Zwölf Jahre lang war Sergej Schoigu russischer Verteidigungsminister - nun ist Wladimir Putins Vertrauter seinen Job los. Einen Schoigu-Nachfolger gibt's im Kreml ebenso wie einen neuen Posten für den Ex-Kriegsminister bereits.

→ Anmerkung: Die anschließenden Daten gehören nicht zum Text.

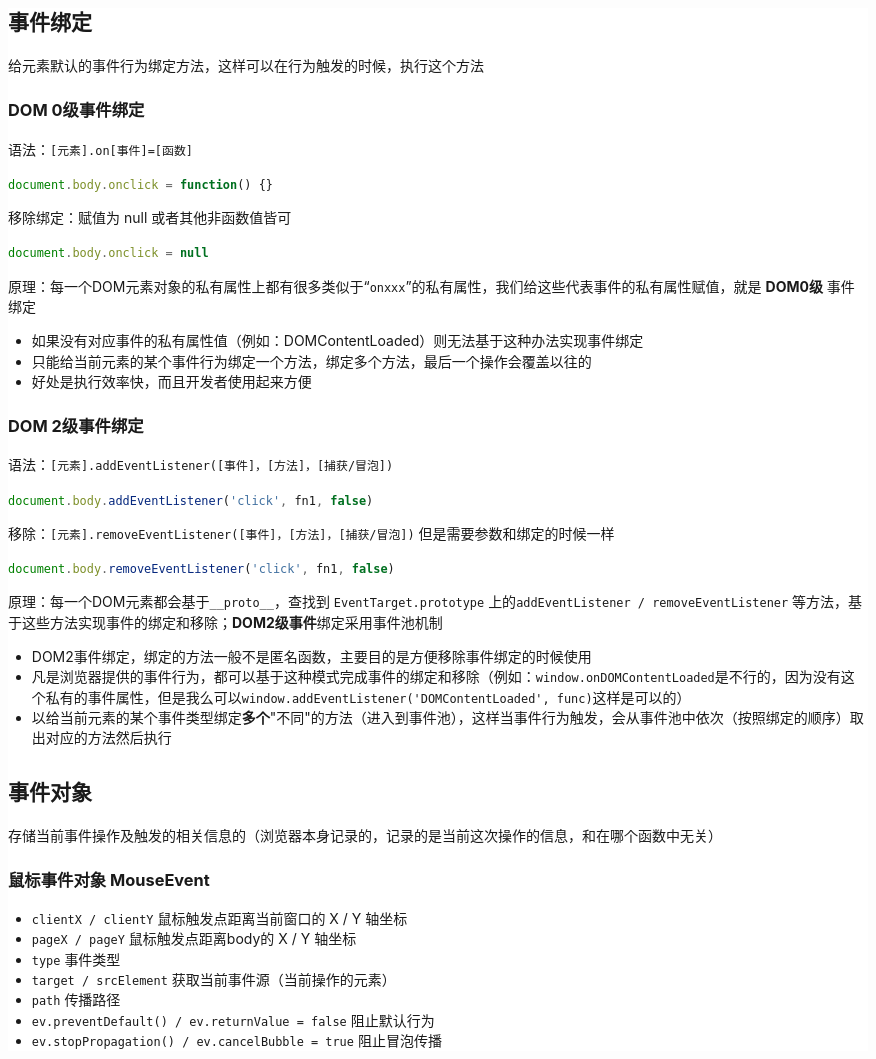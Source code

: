 ## 事件绑定

给元素默认的事件行为绑定方法，这样可以在行为触发的时候，执行这个方法

### DOM 0级事件绑定

语法：`[元素].on[事件]=[函数]`

```javascript
document.body.onclick = function() {}
```

移除绑定：赋值为 null 或者其他非函数值皆可

```js
document.body.onclick = null
```

原理：每一个DOM元素对象的私有属性上都有很多类似于“`onxxx`”的私有属性，我们给这些代表事件的私有属性赋值，就是 **DOM0级** 事件绑定

- 如果没有对应事件的私有属性值（例如：DOMContentLoaded）则无法基于这种办法实现事件绑定
- 只能给当前元素的某个事件行为绑定一个方法，绑定多个方法，最后一个操作会覆盖以往的
- 好处是执行效率快，而且开发者使用起来方便

### DOM 2级事件绑定

语法：`[元素].addEventListener([事件]，[方法]，[捕获/冒泡])`

```js
document.body.addEventListener('click', fn1, false)
```

移除：`[元素].removeEventListener([事件]，[方法]，[捕获/冒泡])` 但是需要参数和绑定的时候一样

```js
document.body.removeEventListener('click', fn1, false)
```

原理：每一个DOM元素都会基于`__proto__`，查找到 `EventTarget.prototype` 上的`addEventListener / removeEventListener` 等方法，基于这些方法实现事件的绑定和移除；**DOM2级事件**绑定采用事件池机制

- DOM2事件绑定，绑定的方法一般不是匿名函数，主要目的是方便移除事件绑定的时候使用
- 凡是浏览器提供的事件行为，都可以基于这种模式完成事件的绑定和移除（例如：`window.onDOMContentLoaded`是不行的，因为没有这个私有的事件属性，但是我么可以`window.addEventListener('DOMContentLoaded', func)`这样是可以的）
- 以给当前元素的某个事件类型绑定**多个**"不同"的方法（进入到事件池），这样当事件行为触发，会从事件池中依次（按照绑定的顺序）取出对应的方法然后执行

## 事件对象

存储当前事件操作及触发的相关信息的（浏览器本身记录的，记录的是当前这次操作的信息，和在哪个函数中无关）

### 鼠标事件对象 MouseEvent

- `clientX / clientY` 鼠标触发点距离当前窗口的 X / Y 轴坐标
- `pageX / pageY` 鼠标触发点距离body的 X / Y 轴坐标
- `type` 事件类型
- `target / srcElement` 获取当前事件源（当前操作的元素）
- `path` 传播路径
- `ev.preventDefault() / ev.returnValue = false` 阻止默认行为
- `ev.stopPropagation() / ev.cancelBubble = true` 阻止冒泡传播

Stühlerücken im Kreml: Auf Geheiß von Wladimir Putin muss Verteidigungsminister Sergej Schoigu seinen Posten räumen. (Foto) Suche
Stühlerücken im Kreml: Auf Geheiß von Wladimir Putin muss Verteidigungsminister Sergej Schoigu seinen Posten räumen. Bild: picture alliance/dpa/Sputnik Kremlin Pool Photo/AP | -
  • Sergej Schoigu als russischer Verteidigungsminister entlassen
  • Wladimir Putin ernennt Andrej Beloussow zu Schoigu-Nachfolger
  • Stühlerücken im Kreml: Sergej Schoigu folgt Nikolai Patruschew als Sekretär des Nationalen Sicherheitsrates nach

Wladimir Putin lässt im Kreml Köpfe rollen - zumindest im übertragenen Sinn. Der Kreml-Chef ist aktuell dabei, seine Regierung personell neu zu besetzen.

Sergej Schoigu von Putin entlassen: Wer wird neuer Verteidigungsminister?

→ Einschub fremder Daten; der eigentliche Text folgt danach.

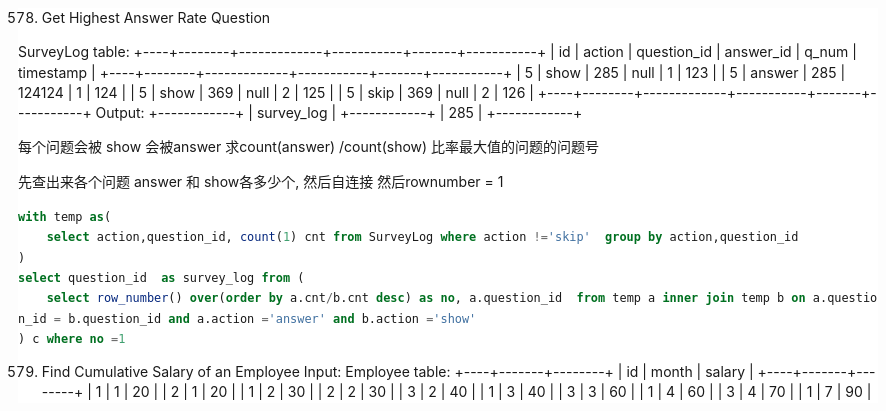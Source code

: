 

578. Get Highest Answer Rate Question


SurveyLog table:
+----+--------+-------------+-----------+-------+-----------+
| id | action | question_id | answer_id | q_num | timestamp |
+----+--------+-------------+-----------+-------+-----------+
| 5  | show   | 285         | null      | 1     | 123       |
| 5  | answer | 285         | 124124    | 1     | 124       |
| 5  | show   | 369         | null      | 2     | 125       |
| 5  | skip   | 369         | null      | 2     | 126       |
+----+--------+-------------+-----------+-------+-----------+
Output: 
+------------+
| survey_log |
+------------+
| 285        |
+------------+

每个问题会被 show  会被answer 
求count(answer) /count(show)  比率最大值的问题的问题号

先查出来各个问题 answer 和 show各多少个, 然后自连接
然后rownumber  = 1

```sql
with temp as(
    select action,question_id, count(1) cnt from SurveyLog where action !='skip'  group by action,question_id 
)
select question_id  as survey_log from (
    select row_number() over(order by a.cnt/b.cnt desc) as no, a.question_id  from temp a inner join temp b on a.question_id = b.question_id and a.action ='answer' and b.action ='show' 
) c where no =1
```



579. Find Cumulative Salary of an Employee
Input: 
Employee table:
+----+-------+--------+
| id | month | salary |
+----+-------+--------+
| 1  | 1     | 20     |
| 2  | 1     | 20     |
| 1  | 2     | 30     |
| 2  | 2     | 30     |
| 3  | 2     | 40     |
| 1  | 3     | 40     |
| 3  | 3     | 60     |
| 1  | 4     | 60     |
| 3  | 4     | 70     |
| 1  | 7     | 90     |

Einer, der seinen Posten nun auf Putins Geheiß räumen muss und durch einen Zivilisten ersetzt wird, ist Sergej Schoigu (68), der seinen Job als russischer Verteidigungsminister nach zwölf Jahren im Amt los ist. Doch was steckt hinter den personellen Veränderungen im Kreml?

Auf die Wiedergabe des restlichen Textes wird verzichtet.